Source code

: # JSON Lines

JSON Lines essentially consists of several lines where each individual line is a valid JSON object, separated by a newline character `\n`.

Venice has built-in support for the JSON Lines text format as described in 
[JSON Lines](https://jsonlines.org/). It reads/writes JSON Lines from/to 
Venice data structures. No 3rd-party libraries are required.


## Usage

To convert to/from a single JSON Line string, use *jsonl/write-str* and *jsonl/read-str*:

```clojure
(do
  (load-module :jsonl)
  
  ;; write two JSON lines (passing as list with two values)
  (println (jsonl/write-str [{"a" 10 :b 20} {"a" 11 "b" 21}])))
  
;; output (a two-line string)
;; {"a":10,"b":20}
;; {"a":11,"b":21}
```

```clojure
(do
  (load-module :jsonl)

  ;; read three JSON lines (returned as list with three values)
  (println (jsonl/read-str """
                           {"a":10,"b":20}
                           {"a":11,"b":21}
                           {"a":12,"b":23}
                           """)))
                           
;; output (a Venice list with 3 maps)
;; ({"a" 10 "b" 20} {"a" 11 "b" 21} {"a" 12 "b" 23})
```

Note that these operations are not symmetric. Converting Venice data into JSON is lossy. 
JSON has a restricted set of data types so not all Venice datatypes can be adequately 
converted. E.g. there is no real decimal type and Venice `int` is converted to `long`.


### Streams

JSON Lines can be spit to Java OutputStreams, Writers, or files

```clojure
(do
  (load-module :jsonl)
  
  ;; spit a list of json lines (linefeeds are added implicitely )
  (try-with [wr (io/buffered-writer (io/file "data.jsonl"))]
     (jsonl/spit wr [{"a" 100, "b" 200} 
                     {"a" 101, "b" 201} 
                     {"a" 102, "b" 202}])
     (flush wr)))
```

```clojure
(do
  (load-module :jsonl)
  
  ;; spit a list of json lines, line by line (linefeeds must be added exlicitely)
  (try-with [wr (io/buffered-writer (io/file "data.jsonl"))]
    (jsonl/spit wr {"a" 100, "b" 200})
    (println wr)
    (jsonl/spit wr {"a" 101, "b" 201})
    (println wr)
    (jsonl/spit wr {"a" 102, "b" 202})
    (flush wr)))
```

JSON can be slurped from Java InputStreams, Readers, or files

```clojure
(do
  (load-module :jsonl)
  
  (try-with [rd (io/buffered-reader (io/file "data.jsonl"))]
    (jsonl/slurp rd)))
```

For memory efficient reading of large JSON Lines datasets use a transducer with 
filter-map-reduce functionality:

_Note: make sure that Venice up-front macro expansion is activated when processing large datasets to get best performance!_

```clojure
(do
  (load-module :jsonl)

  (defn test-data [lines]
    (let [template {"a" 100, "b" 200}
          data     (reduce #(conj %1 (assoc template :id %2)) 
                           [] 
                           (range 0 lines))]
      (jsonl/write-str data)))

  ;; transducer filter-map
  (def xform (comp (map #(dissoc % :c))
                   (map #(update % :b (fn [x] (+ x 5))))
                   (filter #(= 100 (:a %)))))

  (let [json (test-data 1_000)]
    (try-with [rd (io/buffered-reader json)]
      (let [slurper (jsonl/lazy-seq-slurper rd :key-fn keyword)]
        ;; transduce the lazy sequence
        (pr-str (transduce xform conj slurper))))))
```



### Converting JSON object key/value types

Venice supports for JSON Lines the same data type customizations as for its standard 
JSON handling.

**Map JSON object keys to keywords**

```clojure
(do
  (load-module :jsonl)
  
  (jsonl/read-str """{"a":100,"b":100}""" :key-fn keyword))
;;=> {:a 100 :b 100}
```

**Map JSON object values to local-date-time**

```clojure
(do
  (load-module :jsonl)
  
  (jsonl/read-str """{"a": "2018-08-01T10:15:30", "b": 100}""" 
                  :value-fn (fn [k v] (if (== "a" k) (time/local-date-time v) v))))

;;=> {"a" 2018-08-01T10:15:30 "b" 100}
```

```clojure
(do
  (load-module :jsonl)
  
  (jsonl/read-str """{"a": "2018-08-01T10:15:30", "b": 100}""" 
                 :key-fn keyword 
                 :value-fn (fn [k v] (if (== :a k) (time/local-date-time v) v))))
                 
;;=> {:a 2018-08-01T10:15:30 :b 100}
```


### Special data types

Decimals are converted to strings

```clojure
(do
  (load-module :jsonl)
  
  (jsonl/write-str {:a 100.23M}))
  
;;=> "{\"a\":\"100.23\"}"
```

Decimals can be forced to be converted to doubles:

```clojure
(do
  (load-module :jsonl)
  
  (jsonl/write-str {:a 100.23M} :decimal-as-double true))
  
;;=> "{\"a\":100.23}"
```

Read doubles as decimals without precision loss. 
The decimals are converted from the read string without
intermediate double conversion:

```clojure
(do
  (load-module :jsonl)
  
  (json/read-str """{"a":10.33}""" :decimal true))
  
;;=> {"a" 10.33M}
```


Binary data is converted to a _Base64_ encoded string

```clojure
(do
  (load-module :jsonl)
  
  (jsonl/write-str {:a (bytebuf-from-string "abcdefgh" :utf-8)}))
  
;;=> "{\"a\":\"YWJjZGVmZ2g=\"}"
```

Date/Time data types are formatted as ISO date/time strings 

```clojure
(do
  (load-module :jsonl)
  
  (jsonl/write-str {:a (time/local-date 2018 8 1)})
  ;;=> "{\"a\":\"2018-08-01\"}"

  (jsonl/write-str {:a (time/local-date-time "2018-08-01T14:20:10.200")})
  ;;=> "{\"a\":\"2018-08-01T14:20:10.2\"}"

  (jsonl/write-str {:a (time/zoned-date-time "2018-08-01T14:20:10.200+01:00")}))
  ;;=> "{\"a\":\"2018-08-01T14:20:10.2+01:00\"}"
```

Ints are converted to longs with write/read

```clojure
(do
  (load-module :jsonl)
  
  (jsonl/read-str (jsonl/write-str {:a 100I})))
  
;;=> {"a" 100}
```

○ ○ ○ ○ ○

All lines in the material are to be returned exactly.

> **Response**:
Source code

: # JSON Lines

JSON Lines essentially consists of several lines where each individual line is a valid JSON object, separated by a newline character `\n`.

Venice has built-in support for the JSON Lines text format as described in 
[JSON Lines](https://jsonlines.org/). It reads/writes JSON Lines from/to 
Venice data structures. No 3rd-party libraries are required.


## Usage

To convert to/from a single JSON Line string, use *jsonl/write-str* and *jsonl/read-str*:

```clojure
(do
  (load-module :jsonl)
  
  ;; write two JSON lines (passing as list with two values)
  (println (jsonl/write-str [{"a" 10 :b 20} {"a" 11 "b" 21}])))
  
;; output (a two-line string)
;; {"a":10,"b":20}
;; {"a":11,"b":21}
```

```clojure
(do
  (load-module :jsonl)

  ;; read three JSON lines (returned as list with three values)
  (println (jsonl/read-str """
                           {"a":10,"b":20}
                           {"a":11,"b":21}
                           {"a":12,"b":23}
                           """)))
                           
;; output (a Venice list with 3 maps)
;; ({"a" 10 "b" 20} {"a" 11 "b" 21} {"a" 12 "b" 23})
```

Note that these operations are not symmetric. Converting Venice data into JSON is lossy. 
JSON has a restricted set of data types so not all Venice datatypes can be adequately 
converted. E.g. there is no real decimal type and Venice `int` is converted to `long`.


### Streams

JSON Lines can be spit to Java OutputStreams, Writers, or files

```clojure
(do
  (load-module :jsonl)
  
  ;; spit a list of json lines (linefeeds are added implicitely )
  (try-with [wr (io/buffered-writer (io/file "data.jsonl"))]
     (jsonl/spit wr [{"a" 100, "b" 200} 
                     {"a" 101, "b" 201} 
                     {"a" 102, "b" 202}])
     (flush wr)))
```

```clojure
(do
  (load-module :jsonl)
  
  ;; spit a list of json lines, line by line (linefeeds must be added exlicitely)
  (try-with [wr (io/buffered-writer (io/file "data.jsonl"))]
    (jsonl/spit wr {"a" 100, "b" 200})
    (println wr)
    (jsonl/spit wr {"a" 101, "b" 201})
    (println wr)
    (jsonl/spit wr {"a" 102, "b" 202})
    (flush wr)))
```

JSON can be slurped from Java InputStreams, Readers, or files

```clojure
(do
  (load-module :jsonl)
  
  (try-with [rd (io/buffered-reader (io/file "data.jsonl"))]
    (jsonl/slurp rd)))
```

For memory efficient reading of large JSON Lines datasets use a transducer with 
filter-map-reduce functionality:

_Note: make sure that Venice up-front macro expansion is activated when processing large datasets to get best performance!_

```clojure
(do
  (load-module :jsonl)

  (defn test-data [lines]
    (let [template {"a" 100, "b" 200}
          data     (reduce #(conj %1 (assoc template :id %2)) 
                           [] 
                           (range 0 lines))]
      (jsonl/write-str data)))

  ;; transducer filter-map
  (def xform (comp (map #(dissoc % :c))
                   (map #(update % :b (fn [x] (+ x 5))))
                   (filter #(= 100 (:a %)))))

  (let [json (test-data 1_000)]
    (try-with [rd (io/buffered-reader json)]
      (let [slurper (jsonl/lazy-seq-slurper rd :key-fn keyword)]
        ;; transduce the lazy sequence
        (pr-str (transduce xform conj slurper))))))
```



### Converting JSON object key/value types

Venice supports for JSON Lines the same data type customizations as for its standard 
JSON handling.

**Map JSON object keys to keywords**

```clojure
(do
  (load-module :jsonl)
  
  (jsonl/read-str """{"a":100,"b":100}""" :key-fn keyword))
;;=> {:a 100 :b 100}
```

**Map JSON object values to local-date-time**

```clojure
(do
  (load-module :jsonl)
  
  (jsonl/read-str """{"a": "2018-08-01T10:15:30", "b": 100}""" 
                  :value-fn (fn [k v] (if (== "a" k) (time/local-date-time v) v))))

;;=> {"a" 2018-08-01T10:15:30 "b" 100}
```

```clojure
(do
  (load-module :jsonl)
  
  (jsonl/read-str """{"a": "2018-08-01T10:15:30", "b": 100}""" 
                 :key-fn keyword 
                 :value-fn (fn [k v] (if (== :a k) (time/local-date-time v) v))))
                 
;;=> {:a 2018-08-01T10:15:30 :b 100}
```


### Special data types

Decimals are converted to strings

```clojure
(do
  (load-module :jsonl)
  
  (jsonl/write-str {:a 100.23M}))
  
;;=> "{\"a\":\"100.23\"}"
```

Decimals can be forced to be converted to doubles:

```clojure
(do
  (load-module :jsonl)
  
  (jsonl/write-str {:a 100.23M} :decimal-as-double true))
  
;;=> "{\"a\":100.23}"
```

Read doubles as decimals without precision loss. 
The decimals are converted from the read string without
intermediate double conversion:

```clojure
(do
  (load-module :jsonl)
  
  (json/read-str """{"a":10.33}""" :decimal true))
  
;;=> {"a" 10.33M}
```


Binary data is converted to a _Base64_ encoded string

```clojure
(do
  (load-module :jsonl)
  
  (jsonl/write-str {:a (bytebuf-from-string "abcdefgh" :utf-8)}))
  
;;=> "{\"a\":\"YWJjZGVmZ2g=\"}"
```

Date/Time data types are formatted as ISO date/time strings 

```clojure
(do
  (load-module :jsonl)
  
  (jsonl/write-str {:a (time/local-date 2018 8 1)})
  ;;=> "{\"a\":\"2018-08-01\"}"

  (jsonl/write-str {:a (time/local-date-time "2018-08-01T14:20:10.200")})
  ;;=> "{\"a\":\"2018-08-01T14:20:10.2\"}"

  (jsonl/write-str {:a (time/zoned-date-time "2018-08-01T14:20:10.200+01:00")}))
  ;;=> "{\"a\":\"2018-08-01T14:20:10.2+01:00\"}"
```

Ints are converted to longs with write/read

```clojure
(do
  (load-module :jsonl)
  
  (jsonl/read-str (jsonl/write-str {:a 100I})))
  
;;=> {"a" 100}
```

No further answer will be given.